Top of Record set

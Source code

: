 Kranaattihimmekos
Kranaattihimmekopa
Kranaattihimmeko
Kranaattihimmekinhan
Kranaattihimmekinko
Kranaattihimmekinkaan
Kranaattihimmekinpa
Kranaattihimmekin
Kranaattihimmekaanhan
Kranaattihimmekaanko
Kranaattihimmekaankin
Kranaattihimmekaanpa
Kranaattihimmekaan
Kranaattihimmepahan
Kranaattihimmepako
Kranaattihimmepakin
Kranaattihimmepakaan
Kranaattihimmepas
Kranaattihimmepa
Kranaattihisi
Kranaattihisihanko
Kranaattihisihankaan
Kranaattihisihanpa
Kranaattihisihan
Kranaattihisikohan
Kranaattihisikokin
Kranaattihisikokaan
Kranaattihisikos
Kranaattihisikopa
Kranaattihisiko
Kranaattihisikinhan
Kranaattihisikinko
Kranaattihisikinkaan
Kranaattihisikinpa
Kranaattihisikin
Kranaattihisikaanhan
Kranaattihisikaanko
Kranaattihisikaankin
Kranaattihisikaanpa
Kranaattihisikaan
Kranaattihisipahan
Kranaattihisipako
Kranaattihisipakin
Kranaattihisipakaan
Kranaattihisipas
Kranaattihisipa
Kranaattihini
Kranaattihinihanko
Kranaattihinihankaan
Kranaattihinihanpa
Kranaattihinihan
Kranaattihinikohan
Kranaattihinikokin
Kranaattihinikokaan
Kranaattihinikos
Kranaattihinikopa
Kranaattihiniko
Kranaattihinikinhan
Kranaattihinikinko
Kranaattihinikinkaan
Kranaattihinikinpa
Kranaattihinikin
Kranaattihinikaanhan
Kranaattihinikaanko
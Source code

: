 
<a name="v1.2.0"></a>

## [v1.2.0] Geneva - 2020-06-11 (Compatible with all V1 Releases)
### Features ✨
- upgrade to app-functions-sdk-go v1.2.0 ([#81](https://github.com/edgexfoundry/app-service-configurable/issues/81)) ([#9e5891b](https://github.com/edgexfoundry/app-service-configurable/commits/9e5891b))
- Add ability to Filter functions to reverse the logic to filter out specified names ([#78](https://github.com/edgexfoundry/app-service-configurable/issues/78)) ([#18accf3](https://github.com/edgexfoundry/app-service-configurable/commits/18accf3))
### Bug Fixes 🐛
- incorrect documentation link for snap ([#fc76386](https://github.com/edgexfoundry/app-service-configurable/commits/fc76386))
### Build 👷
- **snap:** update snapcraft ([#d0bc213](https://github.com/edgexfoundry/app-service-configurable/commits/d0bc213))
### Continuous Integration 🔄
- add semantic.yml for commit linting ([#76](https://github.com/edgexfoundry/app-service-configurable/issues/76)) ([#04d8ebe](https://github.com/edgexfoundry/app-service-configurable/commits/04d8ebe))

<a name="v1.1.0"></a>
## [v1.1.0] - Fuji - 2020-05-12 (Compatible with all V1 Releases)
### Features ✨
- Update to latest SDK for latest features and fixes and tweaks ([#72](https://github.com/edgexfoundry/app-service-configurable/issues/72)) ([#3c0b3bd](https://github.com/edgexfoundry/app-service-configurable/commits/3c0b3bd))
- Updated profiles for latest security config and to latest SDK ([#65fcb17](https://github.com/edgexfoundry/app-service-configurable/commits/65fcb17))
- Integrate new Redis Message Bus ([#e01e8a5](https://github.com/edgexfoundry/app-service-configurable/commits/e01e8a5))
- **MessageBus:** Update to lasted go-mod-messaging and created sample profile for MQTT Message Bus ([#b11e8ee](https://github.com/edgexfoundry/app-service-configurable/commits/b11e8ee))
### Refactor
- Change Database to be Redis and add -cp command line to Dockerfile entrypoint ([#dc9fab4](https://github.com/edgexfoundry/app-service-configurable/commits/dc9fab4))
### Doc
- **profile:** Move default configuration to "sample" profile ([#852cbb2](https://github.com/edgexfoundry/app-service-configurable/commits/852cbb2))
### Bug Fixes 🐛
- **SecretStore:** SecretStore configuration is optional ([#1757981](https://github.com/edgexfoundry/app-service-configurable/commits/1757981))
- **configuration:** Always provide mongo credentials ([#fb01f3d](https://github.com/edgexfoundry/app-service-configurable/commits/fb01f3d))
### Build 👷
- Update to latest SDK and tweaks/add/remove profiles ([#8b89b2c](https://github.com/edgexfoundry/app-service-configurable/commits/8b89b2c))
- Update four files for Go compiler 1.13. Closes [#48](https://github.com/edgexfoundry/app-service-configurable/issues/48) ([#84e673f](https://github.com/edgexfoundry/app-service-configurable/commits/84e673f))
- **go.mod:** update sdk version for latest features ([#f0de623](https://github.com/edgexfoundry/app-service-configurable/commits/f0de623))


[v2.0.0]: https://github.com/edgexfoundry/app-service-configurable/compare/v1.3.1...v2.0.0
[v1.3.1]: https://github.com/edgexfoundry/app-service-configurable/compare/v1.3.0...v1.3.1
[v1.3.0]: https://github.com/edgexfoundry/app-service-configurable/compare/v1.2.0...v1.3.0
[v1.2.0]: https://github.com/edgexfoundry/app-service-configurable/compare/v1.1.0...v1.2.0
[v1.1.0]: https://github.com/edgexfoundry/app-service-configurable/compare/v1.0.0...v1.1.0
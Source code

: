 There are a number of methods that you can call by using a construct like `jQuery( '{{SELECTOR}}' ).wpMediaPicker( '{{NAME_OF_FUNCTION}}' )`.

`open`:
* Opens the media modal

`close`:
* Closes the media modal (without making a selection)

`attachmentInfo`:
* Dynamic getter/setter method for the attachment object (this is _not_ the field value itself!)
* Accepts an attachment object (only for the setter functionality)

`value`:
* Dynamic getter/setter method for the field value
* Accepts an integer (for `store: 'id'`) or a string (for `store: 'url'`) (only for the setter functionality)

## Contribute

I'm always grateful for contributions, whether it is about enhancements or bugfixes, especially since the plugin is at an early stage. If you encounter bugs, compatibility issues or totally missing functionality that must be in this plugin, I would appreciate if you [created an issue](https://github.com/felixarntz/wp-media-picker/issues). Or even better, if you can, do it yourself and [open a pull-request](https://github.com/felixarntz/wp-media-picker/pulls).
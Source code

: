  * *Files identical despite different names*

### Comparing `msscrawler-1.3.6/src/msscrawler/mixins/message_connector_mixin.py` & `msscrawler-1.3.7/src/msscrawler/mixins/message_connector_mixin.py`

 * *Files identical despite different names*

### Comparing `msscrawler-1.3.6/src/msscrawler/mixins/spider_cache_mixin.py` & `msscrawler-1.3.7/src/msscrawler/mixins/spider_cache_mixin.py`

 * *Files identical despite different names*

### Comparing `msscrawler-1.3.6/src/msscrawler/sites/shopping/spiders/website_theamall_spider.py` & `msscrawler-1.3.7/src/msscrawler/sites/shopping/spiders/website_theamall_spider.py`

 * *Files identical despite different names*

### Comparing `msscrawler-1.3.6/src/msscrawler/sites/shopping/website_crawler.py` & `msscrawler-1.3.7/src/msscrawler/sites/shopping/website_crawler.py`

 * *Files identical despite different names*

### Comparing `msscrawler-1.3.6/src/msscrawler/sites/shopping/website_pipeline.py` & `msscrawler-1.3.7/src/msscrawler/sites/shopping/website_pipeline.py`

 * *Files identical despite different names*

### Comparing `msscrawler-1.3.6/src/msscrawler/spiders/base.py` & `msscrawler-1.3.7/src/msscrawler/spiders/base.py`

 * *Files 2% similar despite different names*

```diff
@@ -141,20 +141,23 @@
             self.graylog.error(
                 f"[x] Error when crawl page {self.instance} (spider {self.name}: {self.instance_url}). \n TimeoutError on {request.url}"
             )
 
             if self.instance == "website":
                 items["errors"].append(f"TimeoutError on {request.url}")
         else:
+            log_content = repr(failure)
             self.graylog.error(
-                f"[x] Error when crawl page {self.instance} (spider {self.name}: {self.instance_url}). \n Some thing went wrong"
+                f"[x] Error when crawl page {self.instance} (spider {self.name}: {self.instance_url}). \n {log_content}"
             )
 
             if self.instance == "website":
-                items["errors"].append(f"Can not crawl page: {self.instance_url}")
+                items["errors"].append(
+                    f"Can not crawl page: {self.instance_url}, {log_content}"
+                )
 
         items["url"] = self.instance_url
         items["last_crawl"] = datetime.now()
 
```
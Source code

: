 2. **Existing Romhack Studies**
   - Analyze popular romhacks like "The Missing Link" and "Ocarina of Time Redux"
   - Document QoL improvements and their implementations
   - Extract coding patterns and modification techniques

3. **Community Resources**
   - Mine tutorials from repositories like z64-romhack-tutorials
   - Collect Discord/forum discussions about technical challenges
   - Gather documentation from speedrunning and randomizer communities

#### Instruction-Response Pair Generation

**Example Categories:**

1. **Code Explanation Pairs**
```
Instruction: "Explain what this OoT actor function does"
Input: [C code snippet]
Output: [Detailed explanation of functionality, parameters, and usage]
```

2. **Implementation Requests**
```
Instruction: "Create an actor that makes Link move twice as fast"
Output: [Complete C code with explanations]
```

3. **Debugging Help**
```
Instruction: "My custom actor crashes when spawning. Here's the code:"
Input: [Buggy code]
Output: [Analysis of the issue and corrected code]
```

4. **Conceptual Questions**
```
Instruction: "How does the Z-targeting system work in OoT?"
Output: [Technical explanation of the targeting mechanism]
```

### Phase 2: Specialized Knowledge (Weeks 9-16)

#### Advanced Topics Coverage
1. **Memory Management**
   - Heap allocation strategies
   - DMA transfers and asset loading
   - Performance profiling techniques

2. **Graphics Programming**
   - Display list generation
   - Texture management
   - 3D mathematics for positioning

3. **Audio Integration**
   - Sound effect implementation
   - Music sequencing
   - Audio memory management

Bottom of Record set

What to produce – Identify how many lines in the entries above include the string "value", then state that number alone.

Answer – 3